Of course the City of Worcester wasn’t going to give Juan his Latino arts center, give him the $$$hundred-plus grand he needed to begin his project.
It’s the Worcester way!
So the PIP continues to languish and be an unsightly magnet for drugs and crime EVERY DAY. And Worcester’s Hispanic community and Downtown Worcester don’t get a cool, racial barrier busting Latino Arts Center!
Another lead balloon rolls down Worcester!
By Ron O’Clair
I was fortunate enough to interview Mr. Juan Gomez, the executive director of Centro, located at 11 Sycamore St. He informed me of the plans that the organization has been working on to deal with a cramped facility at the Sycamore Street location.
Junction Shop at Beacon Street, located behind Centro
The property located at 14 and 16 Sycamore Street directly across from their building had come up for sale and the Centro organization bought it. They plan to tear down the front building and renovate the rear bungalow into extra office space to relieve the overcrowded conditions in their existing building.
The area where the front building now sits will be turned into a parking area to relieve the pressing need for space to park for the clients and staff of Centro.
There are plans in the works also to raise the capital needed to purchase the old PIP building at 695 – 701 Main Street which was previously the site of the only “wet” homeless shelter in Worcester. The shelter operations moved out of that facility on the 22nd of May in 2014 to a new, more modern but smaller facility at 25 Queen St., across from the old City Hospital Campus that is now a part of U. Mass.
According to Mr. Gomez, if Centro manages to acquire the PIP property, they have plans to place an International Multi-Cultural Performing Arts Center at the site, open to all ethnic groups from around the world that now live in Worcester.
I have to say bravo to this plan, as it is sure to complement the area, and any use of the old shelter site would be a welcome addition to the 700 block of my Main Street neighborhood, as well as keeping an eye on the property that now sits vacant and unused.

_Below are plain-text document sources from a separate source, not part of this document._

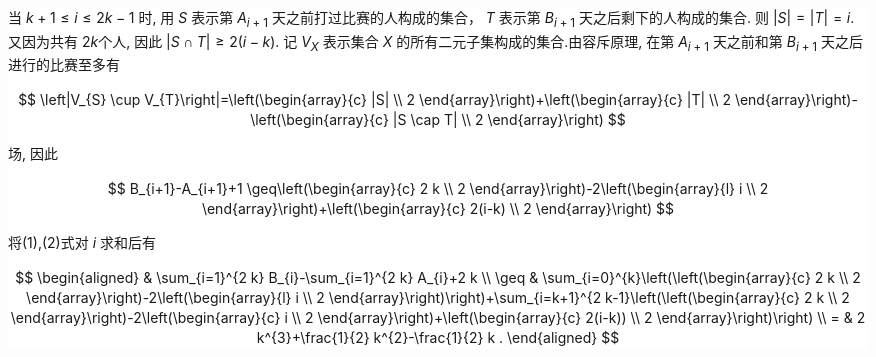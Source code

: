 当 $k+1 \leq i \leq 2 k-1$ 时, 用 $S$ 表示第 $A_{i+1}$ 天之前打过比赛的人构成的集合， $T$ 表示第 $B_{i+1}$ 天之后剩下的人构成的集合. 则 $|S|=|T|=i$. 又因为共有 $2 k$个人, 因此 $|S \cap T| \geq 2(i-k)$. 记 $V_{X}$ 表示集合 $X$ 的所有二元子集构成的集合.由容斥原理, 在第 $A_{i+1}$ 天之前和第 $B_{i+1}$ 天之后进行的比赛至多有

$$
\left|V_{S} \cup V_{T}\right|=\left(\begin{array}{c}
|S| \\
2
\end{array}\right)+\left(\begin{array}{c}
|T| \\
2
\end{array}\right)-\left(\begin{array}{c}
|S \cap T| \\
2
\end{array}\right)
$$

场, 因此

$$
B_{i+1}-A_{i+1}+1 \geq\left(\begin{array}{c}
2 k \\
2
\end{array}\right)-2\left(\begin{array}{l}
i \\
2
\end{array}\right)+\left(\begin{array}{c}
2(i-k) \\
2
\end{array}\right)
$$

将(1),(2)式对 $i$ 求和后有

$$
\begin{aligned}
& \sum_{i=1}^{2 k} B_{i}-\sum_{i=1}^{2 k} A_{i}+2 k \\
\geq & \sum_{i=0}^{k}\left(\left(\begin{array}{c}
2 k \\
2
\end{array}\right)-2\left(\begin{array}{l}
i \\
2
\end{array}\right)\right)+\sum_{i=k+1}^{2 k-1}\left(\left(\begin{array}{c}
2 k \\
2
\end{array}\right)-2\left(\begin{array}{c}
i \\
2
\end{array}\right)+\left(\begin{array}{c}
2(i-k)) \\
2
\end{array}\right)\right) \\
= & 2 k^{3}+\frac{1}{2} k^{2}-\frac{1}{2} k .
\end{aligned}
$$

Any development in this area would be a welcome addition.
The property that I manage for the last 13 years has also changed hands, and the new owners are looking to upgrade the property and the grounds with a heavy infusion of investment capital which is what it sorely needs at this juncture in its life. We have already taken steps to evict all of the people who resided in the building under the previous owner who have been part of the problem, allowing street people inside to use the facilities reserved for paying tenants only.
That is what the proximity to the old PIP shelter has meant for this property since the time previous owner Julio E. Romero plunked down his life savings to buy it in 2003 from Mr. Paul M, Berger who had his “Berger Army & Navy Store” in the 709-711 Main Street Commercial spaces for many years. After having a string of bad tenants and those who were harder to evict than you can imagine, Senor Romero lost his investment and his property to a bank foreclosure as happens to many property owners here in Massachusetts where the law works against the people who are responsible and do not use drugs and for the ones who go from landlord to landlord stiffing all of them in order to stay without having to pay rent. Many use all the rent money to further their drug addictions.
I should know. I’ve been the live-in property manager of the rooming house for more than a decade.